┏━━
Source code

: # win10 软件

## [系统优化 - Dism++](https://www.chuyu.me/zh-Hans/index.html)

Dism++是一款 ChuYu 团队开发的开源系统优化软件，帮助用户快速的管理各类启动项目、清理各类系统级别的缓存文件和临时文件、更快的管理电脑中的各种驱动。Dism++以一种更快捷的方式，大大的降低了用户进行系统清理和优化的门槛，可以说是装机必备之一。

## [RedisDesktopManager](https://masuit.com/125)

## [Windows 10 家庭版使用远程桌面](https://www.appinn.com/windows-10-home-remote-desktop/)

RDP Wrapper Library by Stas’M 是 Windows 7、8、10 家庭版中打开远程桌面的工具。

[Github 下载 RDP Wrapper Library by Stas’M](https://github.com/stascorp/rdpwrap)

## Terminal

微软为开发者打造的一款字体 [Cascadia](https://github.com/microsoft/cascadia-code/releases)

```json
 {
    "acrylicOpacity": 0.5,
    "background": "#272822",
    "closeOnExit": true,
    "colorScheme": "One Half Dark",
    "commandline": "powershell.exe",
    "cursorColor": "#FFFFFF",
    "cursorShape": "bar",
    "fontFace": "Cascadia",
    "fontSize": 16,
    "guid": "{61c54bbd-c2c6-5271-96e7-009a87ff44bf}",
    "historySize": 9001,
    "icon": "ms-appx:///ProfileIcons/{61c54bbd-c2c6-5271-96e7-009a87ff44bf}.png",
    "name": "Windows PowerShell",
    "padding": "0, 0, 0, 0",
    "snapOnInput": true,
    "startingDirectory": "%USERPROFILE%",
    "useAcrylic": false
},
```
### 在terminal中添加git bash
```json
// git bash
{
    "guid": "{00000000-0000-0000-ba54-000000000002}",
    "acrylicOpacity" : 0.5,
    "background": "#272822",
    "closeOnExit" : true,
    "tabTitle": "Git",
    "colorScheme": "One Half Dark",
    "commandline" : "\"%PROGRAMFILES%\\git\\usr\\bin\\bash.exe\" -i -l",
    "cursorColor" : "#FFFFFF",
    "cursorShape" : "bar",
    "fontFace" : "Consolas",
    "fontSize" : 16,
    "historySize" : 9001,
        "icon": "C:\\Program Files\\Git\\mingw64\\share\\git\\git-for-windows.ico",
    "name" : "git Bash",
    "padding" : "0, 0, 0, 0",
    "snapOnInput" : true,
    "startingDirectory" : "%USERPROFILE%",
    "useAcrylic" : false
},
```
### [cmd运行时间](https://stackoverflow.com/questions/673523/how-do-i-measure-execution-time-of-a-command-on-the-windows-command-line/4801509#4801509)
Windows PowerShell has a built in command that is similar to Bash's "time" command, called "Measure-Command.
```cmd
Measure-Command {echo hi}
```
┗━━
■ **Work instructions**: Please return the lines above that run from the line containing "## [RedisDesktopManager](https://masuit.com/125)" to the line containing "## Terminal", inclusive, exactly and with no other lines.

■ **Task result**:
## [RedisDesktopManager](https://masuit.com/125)

## [Windows 10 家庭版使用远程桌面](https://www.appinn.com/windows-10-home-remote-desktop/)

RDP Wrapper Library by Stas’M 是 Windows 7、8、10 家庭版中打开远程桌面的工具。

[Github 下载 RDP Wrapper Library by Stas’M](https://github.com/stascorp/rdpwrap)

## Terminal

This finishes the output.